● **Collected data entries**

======

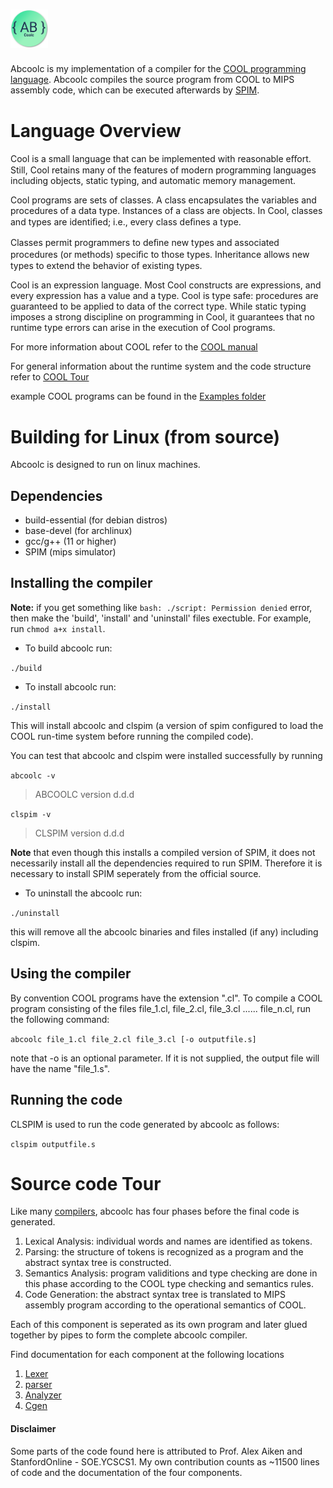 <h1><span><img src ="docs/art/abcoolc-logo.png" alt = "cranberries" width="12%"></span></h1>

Abcoolc is my implementation of a compiler for the [COOL programming language](https://en.wikipedia.org/wiki/Cool_(programming_language)). Abcoolc compiles the source program from COOL to MIPS assembly code, which can be executed afterwards by [SPIM](https://en.wikipedia.org/wiki/Spim).

# Language Overview 

Cool is a small language that can be implemented with reasonable eﬀort. Still, Cool retains many of the features of modern programming languages including objects, static typing, and automatic memory management.

Cool programs are sets of classes. A class encapsulates the variables and procedures of a data type.
Instances of a class are objects. In Cool, classes and types are identiﬁed; i.e., every class deﬁnes a type.

Classes permit programmers to deﬁne new types and associated procedures (or methods) speciﬁc to those
types. Inheritance allows new types to extend the behavior of existing types.

Cool is an expression language. Most Cool constructs are expressions, and every expression has a
value and a type. Cool is type safe: procedures are guaranteed to be applied to data of the correct type.
While static typing imposes a strong discipline on programming in Cool, it guarantees that no runtime
type errors can arise in the execution of Cool programs.
 
For more information about COOL refer to the [COOL manual](docs/cool-manual.pdf)

For general information about the runtime system and the code structure refer to [COOL Tour](docs/cool-tour.pdf)

example COOL programs can be found in the [Examples folder](examples)


# Building for Linux (from source)

Abcoolc is designed to run on linux machines.

## Dependencies 

- build-essential (for debian distros)
- base-devel (for archlinux)
- gcc/g++ (11 or higher)
- SPIM (mips simulator)

## Installing the compiler

**Note:** if you get something like `bash: ./script: Permission denied` error, then make the 'build', 'install' and 'uninstall' files exectuble. For example, run `chmod a+x install`.

- To build abcoolc run:

`./build`

- To install abcoolc run:

`./install`

This will install abcoolc and clspim (a version of spim configured to load the COOL run-time system before running the compiled code). 

You can test that abcoolc and clspim were installed successfully by running

`abcoolc -v`
> ABCOOLC version d.d.d

`clspim -v`
> CLSPIM version d.d.d

**Note** that even though this installs a compiled version of SPIM, it does not necessarily install all
the dependencies required to run SPIM. Therefore it is necessary to install SPIM seperately from the official source.

- To uninstall the abcoolc run:

`./uninstall`

this will remove all the abcoolc binaries and files installed (if any) including clspim.

## Using the compiler

By convention COOL programs have the extension ".cl". To compile a COOL program consisting of the files
file_1.cl, file_2.cl, file_3.cl ...... file_n.cl, run the following command: 

`abcoolc file_1.cl file_2.cl file_3.cl [-o outputfile.s]`

note that -o is an optional parameter. If it is not supplied, the output file will have the name "file_1.s". 

## Running the code

CLSPIM is used to run the code generated by abcoolc as follows:

`clspim outputfile.s`

# Source code Tour 

Like many [compilers](https://en.wikipedia.org/wiki/Compiler), abcoolc has four phases before the final code is generated.

1. Lexical Analysis: individual words and names are identified as tokens.
2. Parsing: the structure of tokens is recognized as a program and the abstract syntax tree is constructed.
3. Semantics Analysis: program validitions and type checking are done in this phase according to the COOL type checking and semantics rules.
4. Code Generation: the abstract syntax tree is translated to MIPS assembly program according to the operational semantics of COOL.

Each of this component is seperated as its own program and later glued together by pipes to form the complete abcoolc compiler. 

Find documentation for each component at the following locations

1. [Lexer](src/lexer)
2. [parser](src/parser)
3. [Analyzer](src/analyzer)
4. [Cgen](src/cgen)


#### Disclaimer

Some parts of the code found here is attributed to Prof. Alex Aiken and StanfordOnline - SOE.YCSCS1. My own contribution counts as ~11500 lines of code and the documentation of the four components.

======

Determine the count of lines in the data above with the string "Tour" in them, and give that count alone.

● **SOLUTION TO THE EXERCISE**
2